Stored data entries
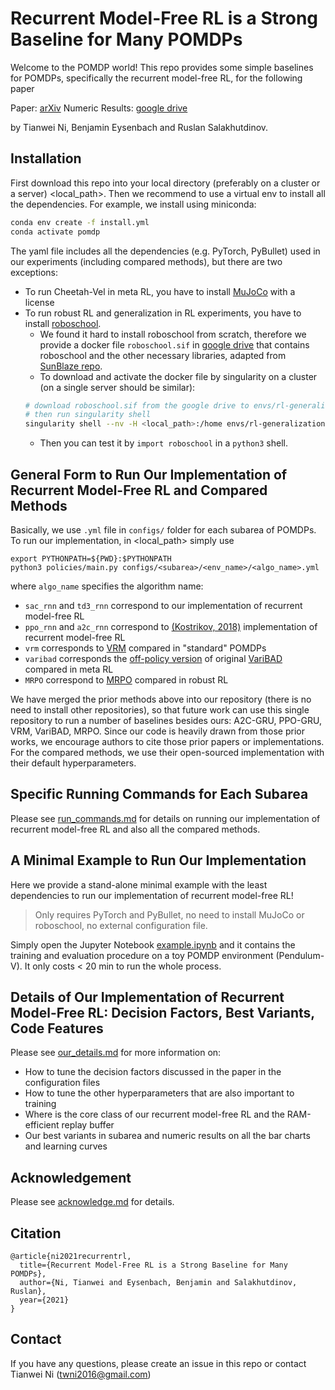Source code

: # Recurrent Model-Free RL is a Strong Baseline for Many POMDPs
Welcome to the POMDP world! 
This repo provides some simple baselines for POMDPs, specifically the recurrent model-free RL, for the following paper

Paper: [arXiv](https://arxiv.org/abs/2110.05038) Numeric Results: [google drive](https://drive.google.com/file/d/18l9Y4N8zPRdGBnx8oSELiQcoReF7V4wP/view?usp=sharing)

by Tianwei Ni, Benjamin Eysenbach and Ruslan Salakhutdinov.

## Installation
First download this repo into your local directory (preferably on a cluster or a server) <local_path>. Then we recommend to use a virtual env to install all the dependencies. For example, we install using miniconda:
```bash
conda env create -f install.yml
conda activate pomdp
```

The yaml file includes all the dependencies (e.g. PyTorch, PyBullet) used in our experiments (including compared methods), but there are two exceptions:
- To run Cheetah-Vel in meta RL, you have to install [MuJoCo](https://github.com/openai/mujoco-py) with a license
- To run robust RL and generalization in RL experiments, you have to install [roboschool](https://github.com/openai/roboschool). 
    - We found it hard to install roboschool from scratch, therefore we provide a docker file `roboschool.sif` in [google drive](https://drive.google.com/file/d/1KpTpVwoU02AI7uQrk2T9hQ6s15EISRTa/view?usp=sharing) that contains roboschool and the other necessary libraries, adapted from [SunBlaze repo](https://github.com/sunblaze-ucb/rl-generalization). 
    - To download and activate the docker file by singularity on a cluster (on a single server should be similar):
    ```bash
    # download roboschool.sif from the google drive to envs/rl-generalization/roboschool.sif
    # then run singularity shell
    singularity shell --nv -H <local_path>:/home envs/rl-generalization/roboschool.sif
    ```
    - Then you can test it by `import roboschool` in a `python3` shell.

## General Form to Run Our Implementation of Recurrent Model-Free RL and Compared Methods

Basically, we use `.yml` file in `configs/` folder for each subarea of POMDPs. 
To run our implementation, in <local_path> simply use
```
export PYTHONPATH=${PWD}:$PYTHONPATH
python3 policies/main.py configs/<subarea>/<env_name>/<algo_name>.yml
```
where `algo_name` specifies the algorithm name:
- `sac_rnn` and `td3_rnn` correspond to our implementation of recurrent model-free RL
- `ppo_rnn` and `a2c_rnn` correspond to [(Kostrikov, 2018)](https://github.com/ikostrikov/pytorch-a2c-ppo-acktr-gail) implementation of recurrent model-free RL
- `vrm` corresponds to [VRM](https://github.com/oist-cnru/Variational-Recurrent-Models) compared in "standard" POMDPs
- `varibad` corresponds the [off-policy version](https://github.com/Rondorf/BOReL) of original [VariBAD](https://arxiv.org/abs/1910.08348) compared in meta RL
- `MRPO` correspond to [MRPO](http://proceedings.mlr.press/v139/jiang21c/jiang21c-supp.zip) compared in robust RL

We have merged the prior methods above into our repository (there is no need to install other repositories), so that future work can use this single repository to run a number of baselines besides ours: A2C-GRU, PPO-GRU, VRM, VariBAD, MRPO. 
Since our code is heavily drawn from those prior works, we encourage authors to cite those prior papers or implementations.
For the compared methods, we use their open-sourced implementation with their default hyperparameters.

## Specific Running Commands for Each Subarea
Please see [run_commands.md](run_commands.md) for details on running our implementation of recurrent model-free RL and also all the compared methods.

## A Minimal Example to Run Our Implementation
Here we provide a stand-alone minimal example with the least dependencies to run our implementation of recurrent model-free RL! 
> Only requires PyTorch and PyBullet, no need to install MuJoCo or roboschool, no external configuration file.

Simply open the Jupyter Notebook [example.ipynb](example.ipynb) and it contains the training and evaluation procedure on a toy POMDP environment (Pendulum-V). It only costs < 20 min to run the whole process.

## Details of Our Implementation of Recurrent Model-Free RL: Decision Factors, Best Variants, Code Features
Please see [our_details.md](our_details.md) for more information on:
- How to tune the decision factors discussed in the paper in the configuration files
- How to tune the other hyperparameters that are also important to training
- Where is the core class of our recurrent model-free RL and the RAM-efficient replay buffer
- Our best variants in subarea and numeric results on all the bar charts and learning curves

## Acknowledgement
Please see [acknowledge.md](acknowledge.md) for details.

## Citation
```
@article{ni2021recurrentrl,
  title={Recurrent Model-Free RL is a Strong Baseline for Many POMDPs},
  author={Ni, Tianwei and Eysenbach, Benjamin and Salakhutdinov, Ruslan},
  year={2021}
}
```
## Contact
If you have any questions, please create an issue in this repo or contact Tianwei Ni (twni2016@gmail.com)

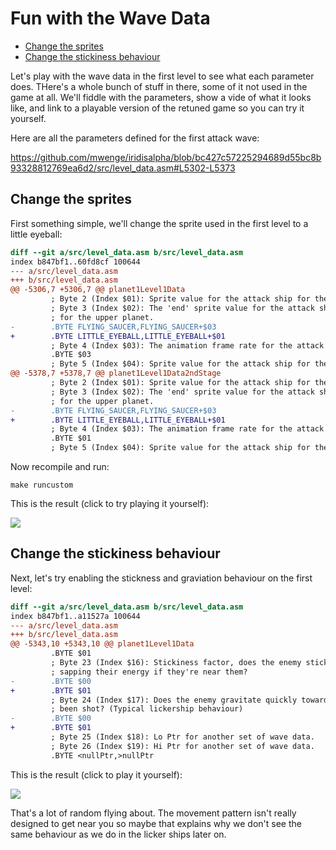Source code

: 
# Fun with the Wave Data

<!-- vim-markdown-toc GFM -->

* [Change the sprites](#change-the-sprites)
* [Change the stickiness behaviour](#change-the-stickiness-behaviour)

<!-- vim-markdown-toc -->
Let's play with the wave data in the first level to see what each parameter does. THere's a whole
bunch of stuff in there, some of it not used in the game at all. We'll fiddle with the parameters,
show a vide of what it looks like, and link to a playable version of the retuned game so you can
try it yourself.

Here are all the parameters defined for the first attack wave:

https://github.com/mwenge/iridisalpha/blob/bc427c57225294689d55bc8b93328812769ea6d2/src/level_data.asm#L5302-L5373

## Change the sprites
First something simple, we'll change the sprite used in the first level to a little eyeball:
```diff
diff --git a/src/level_data.asm b/src/level_data.asm
index b847bf1..60fd8cf 100644
--- a/src/level_data.asm
+++ b/src/level_data.asm
@@ -5306,7 +5306,7 @@ planet1Level1Data
         ; Byte 2 (Index $01): Sprite value for the attack ship for the upper planet.
         ; Byte 3 (Index $02): The 'end' sprite value for the attack ship's animation
         ; for the upper planet.
-        .BYTE FLYING_SAUCER,FLYING_SAUCER+$03
+        .BYTE LITTLE_EYEBALL,LITTLE_EYEBALL+$01
         ; Byte 4 (Index $03): The animation frame rate for the attack ship.
         .BYTE $03
         ; Byte 5 (Index $04): Sprite value for the attack ship for the lower planet.
@@ -5378,7 +5378,7 @@ planet1Level1Data2ndStage
         ; Byte 2 (Index $01): Sprite value for the attack ship for the upper planet.
         ; Byte 3 (Index $02): The 'end' sprite value for the attack ship's animation
         ; for the upper planet.
-        .BYTE FLYING_SAUCER,FLYING_SAUCER+$03
+        .BYTE LITTLE_EYEBALL,LITTLE_EYEBALL+$01
         ; Byte 4 (Index $03): The animation frame rate for the attack ship.
         .BYTE $01
         ; Byte 5 (Index $04): Sprite value for the attack ship for the lower planet.

```
Now recompile and run:
```
make runcustom
```
This is the result (click to try playing it yourself):

[<img src="https://user-images.githubusercontent.com/58846/202854123-c2120aa0-7ad3-4d59-a0c9-16a58f0a5197.gif">](https://lvllvl.com/c64/?gid=b42a03c7c496e613b0dd72e16299fcfc)


## Change the stickiness behaviour

Next, let's try enabling the stickness and graviation behaviour on the first level:
```diff
diff --git a/src/level_data.asm b/src/level_data.asm
index b847bf1..a11527a 100644
--- a/src/level_data.asm
+++ b/src/level_data.asm
@@ -5343,10 +5343,10 @@ planet1Level1Data
         .BYTE $01
         ; Byte 23 (Index $16): Stickiness factor, does the enemy stick to the player
         ; sapping their energy if they're near them?
-        .BYTE $00
+        .BYTE $01
         ; Byte 24 (Index $17): Does the enemy gravitate quickly toward the player when its
         ; been shot? (Typical lickership behaviour) 
-        .BYTE $00
+        .BYTE $01
         ; Byte 25 (Index $18): Lo Ptr for another set of wave data. 
         ; Byte 26 (Index $19): Hi Ptr for another set of wave data.
         .BYTE <nullPtr,>nullPtr

```
This is the result (click to play it yourself):

[<img src="https://user-images.githubusercontent.com/58846/202854235-ecd4ec98-87bb-4e09-ac3c-ff216f64a63c.gif">](https://lvllvl.com/c64/?gid=e5126d21b556c22c34fe0ddb3d22ac71)

That's a lot of random flying about. The movement pattern isn't really designed to get near you so maybe that explains why we
don't see the same behaviour as we do in the licker ships later on.


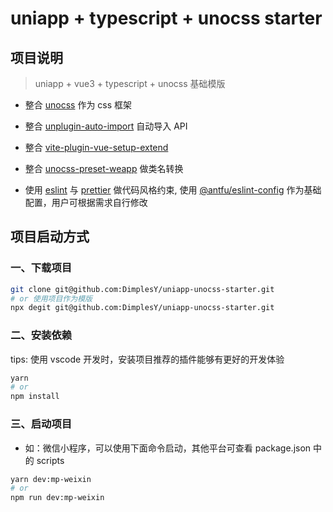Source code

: # uniapp + typescript + unocss starter

## 项目说明

> uniapp + vue3 + typescript + unocss 基础模版

- 整合 [unocss](https://github.com/unocss/unocss) 作为 css 框架

- 整合 [unplugin-auto-import](https://github.com/antfu/unplugin-auto-import) 自动导入 API

- 整合 [vite-plugin-vue-setup-extend](https://github.com/vbenjs/vite-plugin-vue-setup-extend)

- 整合 [unocss-preset-weapp](https://github.com/MellowCo/unocss-preset-weapp) 做类名转换

- 使用 [eslint](https://eslint.org) 与 [prettier](https://prettier.io) 做代码风格约束, 使用 [@antfu/eslint-config](https://github.com/antfu/eslint-config) 作为基础配置，用户可根据需求自行修改

## 项目启动方式

### 一、下载项目

```sh
git clone git@github.com:DimplesY/uniapp-unocss-starter.git
# or 使用项目作为模版
npx degit git@github.com:DimplesY/uniapp-unocss-starter.git
```

### 二、安装依赖

tips: 使用 vscode 开发时，安装项目推荐的插件能够有更好的开发体验

```sh
yarn
# or
npm install
```

### 三、启动项目

- 如：微信小程序，可以使用下面命令启动，其他平台可查看 package.json 中的 scripts

```sh
yarn dev:mp-weixin
# or
npm run dev:mp-weixin
```
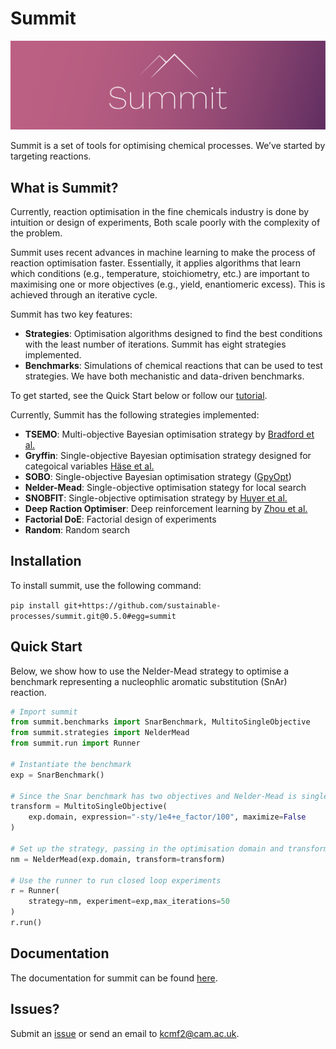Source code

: # Summit
![summit_banner](docs/source/_static/banner_4.png)

Summit is a set of tools for optimising chemical processes. We’ve started by targeting reactions.

## What is Summit?
Currently, reaction optimisation in the fine chemicals industry is done by intuition or design of experiments,  Both scale poorly with the complexity of the problem. 

Summit uses recent advances in machine learning to make the process of reaction optimisation faster. Essentially, it applies algorithms that learn which conditions (e.g., temperature, stoichiometry, etc.) are important to maximising one or more objectives (e.g., yield, enantiomeric excess). This is achieved through an iterative cycle.

Summit has two key features:

- **Strategies**: Optimisation algorithms designed to find the best conditions with the least number of iterations. Summit has eight strategies implemented.
- **Benchmarks**: Simulations of chemical reactions that can be used to test strategies. We have both mechanistic and data-driven benchmarks.

To get started, see the Quick Start below or follow our [tutorial](https://gosummit.readthedocs.io/en/latest/tutorial.html). 

Currently, Summit has the following strategies implemented:

- **TSEMO**: Multi-objective Bayesian optimisation strategy by [Bradford et al.]()
- **Gryffin**: Single-objective Bayesian optimisation strategy designed for categoical variables [Häse et al.](https://arxiv.org/abs/2003.12127)
- **SOBO**: Single-objective Bayesian optimisation strategy ([GpyOpt](https://gpyopt.readthedocs.io/))
- **Nelder-Mead**: Single-objective optimisation stategy for local search
- **SNOBFIT**: Single-objective optimisation strategy by [Huyer et al.](https://www.mat.univie.ac.at/~neum/ms/snobfit.pdf)
- **Deep Raction Optimiser**: Deep reinforcement learning by [Zhou et al.](https://pubs.acs.org/doi/10.1021/acscentsci.7b00492)
- **Factorial DoE**: Factorial design of experiments
- **Random**: Random search

## Installation

To install summit, use the following command:

```pip install git+https://github.com/sustainable-processes/summit.git@0.5.0#egg=summit```

## Quick Start

Below, we show how to use the Nelder-Mead  strategy  to optimise a benchmark representing a nucleophlic aromatic substitution (SnAr) reaction.
```python
# Import summit
from summit.benchmarks import SnarBenchmark, MultitoSingleObjective
from summit.strategies import NelderMead
from summit.run import Runner

# Instantiate the benchmark
exp = SnarBenchmark()

# Since the Snar benchmark has two objectives and Nelder-Mead is single objective, we need a multi-to-single objective transform
transform = MultitoSingleObjective(
    exp.domain, expression="-sty/1e4+e_factor/100", maximize=False
)

# Set up the strategy, passing in the optimisation domain and transform
nm = NelderMead(exp.domain, transform=transform)

# Use the runner to run closed loop experiments
r = Runner(
    strategy=nm, experiment=exp,max_iterations=50
)
r.run()
```

## Documentation

The documentation for summit can be found [here](https://gosummit.readthedocs.io/en/latest/index.html).


## Issues?
Submit an [issue](https://github.com/sustainable-processes/summit/issues) or send an email to kcmf2@cam.ac.uk.


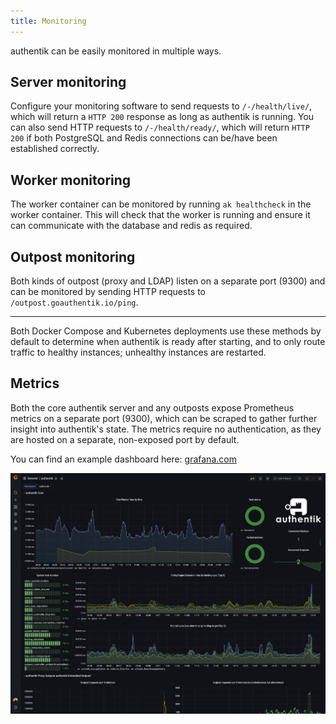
 ```yaml
---
title: Monitoring
---
```


authentik can be easily monitored in multiple ways.

## Server monitoring

Configure your monitoring software to send requests to `/-/health/live/`, which will return a `HTTP 200` response as long as authentik is running. You can also send HTTP requests to `/-/health/ready/`, which will return `HTTP 200` if both PostgreSQL and Redis connections can be/have been established correctly.

## Worker monitoring

The worker container can be monitored by running `ak healthcheck` in the worker container. This will check that the worker is running and ensure it can communicate with the database and redis as required.

## Outpost monitoring

Both kinds of outpost (proxy and LDAP) listen on a separate port (9300) and can be monitored by sending HTTP requests to `/outpost.goauthentik.io/ping`.

---

Both Docker Compose and Kubernetes deployments use these methods by default to determine when authentik is ready after starting, and to only route traffic to healthy instances; unhealthy instances are restarted.

## Metrics

Both the core authentik server and any outposts expose Prometheus metrics on a separate port (9300), which can be scraped to gather further insight into authentik's state. The metrics require no authentication, as they are hosted on a separate, non-exposed port by default.

You can find an example dashboard here: [grafana.com](https://grafana.com/grafana/dashboards/14837-authentik/)

![](../../install-config/dashboard.png)
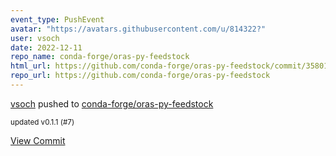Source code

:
 ```yaml
---
event_type: PushEvent
avatar: "https://avatars.githubusercontent.com/u/814322?"
user: vsoch
date: 2022-12-11
repo_name: conda-forge/oras-py-feedstock
html_url: https://github.com/conda-forge/oras-py-feedstock/commit/35801fceb14d04e640cb6e2b34cc1dcbb81a4c04
repo_url: https://github.com/conda-forge/oras-py-feedstock
---
```


<a href='https://github.com/vsoch' target='_blank'>vsoch</a> pushed to <a href='https://github.com/conda-forge/oras-py-feedstock' target='_blank'>conda-forge/oras-py-feedstock</a>

<small>updated v0.1.1 (#7)</small>

<a href='https://github.com/conda-forge/oras-py-feedstock/commit/35801fceb14d04e640cb6e2b34cc1dcbb81a4c04' target='_blank'>View Commit</a>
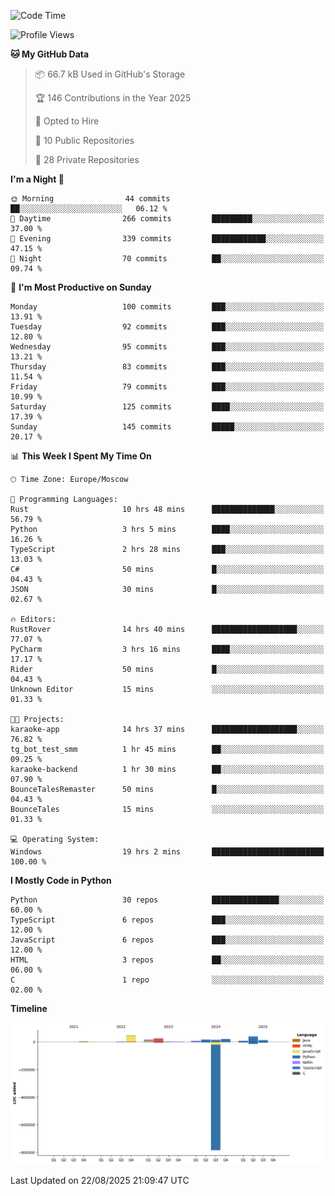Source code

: <!--START_SECTION:waka-->
![Code Time](http://img.shields.io/badge/Code%20Time-800%20hrs%2023%20mins-blue)

![Profile Views](http://img.shields.io/badge/Profile%20Views-0-blue)

**🐱 My GitHub Data** 

> 📦 66.7 kB Used in GitHub's Storage 
 > 
> 🏆 146 Contributions in the Year 2025
 > 
> 💼 Opted to Hire
 > 
> 📜 10 Public Repositories 
 > 
> 🔑 28 Private Repositories 
 > 
**I'm a Night 🦉** 

```text
🌞 Morning                44 commits          ██░░░░░░░░░░░░░░░░░░░░░░░   06.12 % 
🌆 Daytime                266 commits         █████████░░░░░░░░░░░░░░░░   37.00 % 
🌃 Evening                339 commits         ████████████░░░░░░░░░░░░░   47.15 % 
🌙 Night                  70 commits          ██░░░░░░░░░░░░░░░░░░░░░░░   09.74 % 
```
📅 **I'm Most Productive on Sunday** 

```text
Monday                   100 commits         ███░░░░░░░░░░░░░░░░░░░░░░   13.91 % 
Tuesday                  92 commits          ███░░░░░░░░░░░░░░░░░░░░░░   12.80 % 
Wednesday                95 commits          ███░░░░░░░░░░░░░░░░░░░░░░   13.21 % 
Thursday                 83 commits          ███░░░░░░░░░░░░░░░░░░░░░░   11.54 % 
Friday                   79 commits          ███░░░░░░░░░░░░░░░░░░░░░░   10.99 % 
Saturday                 125 commits         ████░░░░░░░░░░░░░░░░░░░░░   17.39 % 
Sunday                   145 commits         █████░░░░░░░░░░░░░░░░░░░░   20.17 % 
```


📊 **This Week I Spent My Time On** 

```text
🕑︎ Time Zone: Europe/Moscow

💬 Programming Languages: 
Rust                     10 hrs 48 mins      ██████████████░░░░░░░░░░░   56.79 % 
Python                   3 hrs 5 mins        ████░░░░░░░░░░░░░░░░░░░░░   16.26 % 
TypeScript               2 hrs 28 mins       ███░░░░░░░░░░░░░░░░░░░░░░   13.03 % 
C#                       50 mins             █░░░░░░░░░░░░░░░░░░░░░░░░   04.43 % 
JSON                     30 mins             █░░░░░░░░░░░░░░░░░░░░░░░░   02.67 % 

🔥 Editors: 
RustRover                14 hrs 40 mins      ███████████████████░░░░░░   77.07 % 
PyCharm                  3 hrs 16 mins       ████░░░░░░░░░░░░░░░░░░░░░   17.17 % 
Rider                    50 mins             █░░░░░░░░░░░░░░░░░░░░░░░░   04.43 % 
Unknown Editor           15 mins             ░░░░░░░░░░░░░░░░░░░░░░░░░   01.33 % 

🐱‍💻 Projects: 
karaoke-app              14 hrs 37 mins      ███████████████████░░░░░░   76.82 % 
tg_bot_test_smm          1 hr 45 mins        ██░░░░░░░░░░░░░░░░░░░░░░░   09.25 % 
karaoke-backend          1 hr 30 mins        ██░░░░░░░░░░░░░░░░░░░░░░░   07.90 % 
BounceTalesRemaster      50 mins             █░░░░░░░░░░░░░░░░░░░░░░░░   04.43 % 
BounceTales              15 mins             ░░░░░░░░░░░░░░░░░░░░░░░░░   01.33 % 

💻 Operating System: 
Windows                  19 hrs 2 mins       █████████████████████████   100.00 % 
```

**I Mostly Code in Python** 

```text
Python                   30 repos            ███████████████░░░░░░░░░░   60.00 % 
TypeScript               6 repos             ███░░░░░░░░░░░░░░░░░░░░░░   12.00 % 
JavaScript               6 repos             ███░░░░░░░░░░░░░░░░░░░░░░   12.00 % 
HTML                     3 repos             ██░░░░░░░░░░░░░░░░░░░░░░░   06.00 % 
C                        1 repo              ░░░░░░░░░░░░░░░░░░░░░░░░░   02.00 % 
```



**Timeline**

![Lines of Code chart](https://raw.githubusercontent.com/adlemx/adlemx/main/assets/bar_graph.png)


 Last Updated on 22/08/2025 21:09:47 UTC
<!--END_SECTION:waka-->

● Goal of the exercise: Transcribe, exactly and without additions, the lines of the records above, beginning with the line that contains "This repo provides" and ending with the line that contains "specifies the algorithm", both included.

● Result below:
This repo provides some simple baselines for POMDPs, specifically the recurrent model-free RL, for the following paper

Paper: [arXiv](https://arxiv.org/abs/2110.05038) Numeric Results: [google drive](https://drive.google.com/file/d/18l9Y4N8zPRdGBnx8oSELiQcoReF7V4wP/view?usp=sharing)

by Tianwei Ni, Benjamin Eysenbach and Ruslan Salakhutdinov.

## Installation
First download this repo into your local directory (preferably on a cluster or a server) <local_path>. Then we recommend to use a virtual env to install all the dependencies. For example, we install using miniconda:
```bash
conda env create -f install.yml
conda activate pomdp
```

The yaml file includes all the dependencies (e.g. PyTorch, PyBullet) used in our experiments (including compared methods), but there are two exceptions:
- To run Cheetah-Vel in meta RL, you have to install [MuJoCo](https://github.com/openai/mujoco-py) with a license
- To run robust RL and generalization in RL experiments, you have to install [roboschool](https://github.com/openai/roboschool). 
    - We found it hard to install roboschool from scratch, therefore we provide a docker file `roboschool.sif` in [google drive](https://drive.google.com/file/d/1KpTpVwoU02AI7uQrk2T9hQ6s15EISRTa/view?usp=sharing) that contains roboschool and the other necessary libraries, adapted from [SunBlaze repo](https://github.com/sunblaze-ucb/rl-generalization). 
    - To download and activate the docker file by singularity on a cluster (on a single server should be similar):
    ```bash
    # download roboschool.sif from the google drive to envs/rl-generalization/roboschool.sif
    # then run singularity shell
    singularity shell --nv -H <local_path>:/home envs/rl-generalization/roboschool.sif
    ```
    - Then you can test it by `import roboschool` in a `python3` shell.

## General Form to Run Our Implementation of Recurrent Model-Free RL and Compared Methods

Basically, we use `.yml` file in `configs/` folder for each subarea of POMDPs. 
To run our implementation, in <local_path> simply use
```
export PYTHONPATH=${PWD}:$PYTHONPATH
python3 policies/main.py configs/<subarea>/<env_name>/<algo_name>.yml
```
where `algo_name` specifies the algorithm name:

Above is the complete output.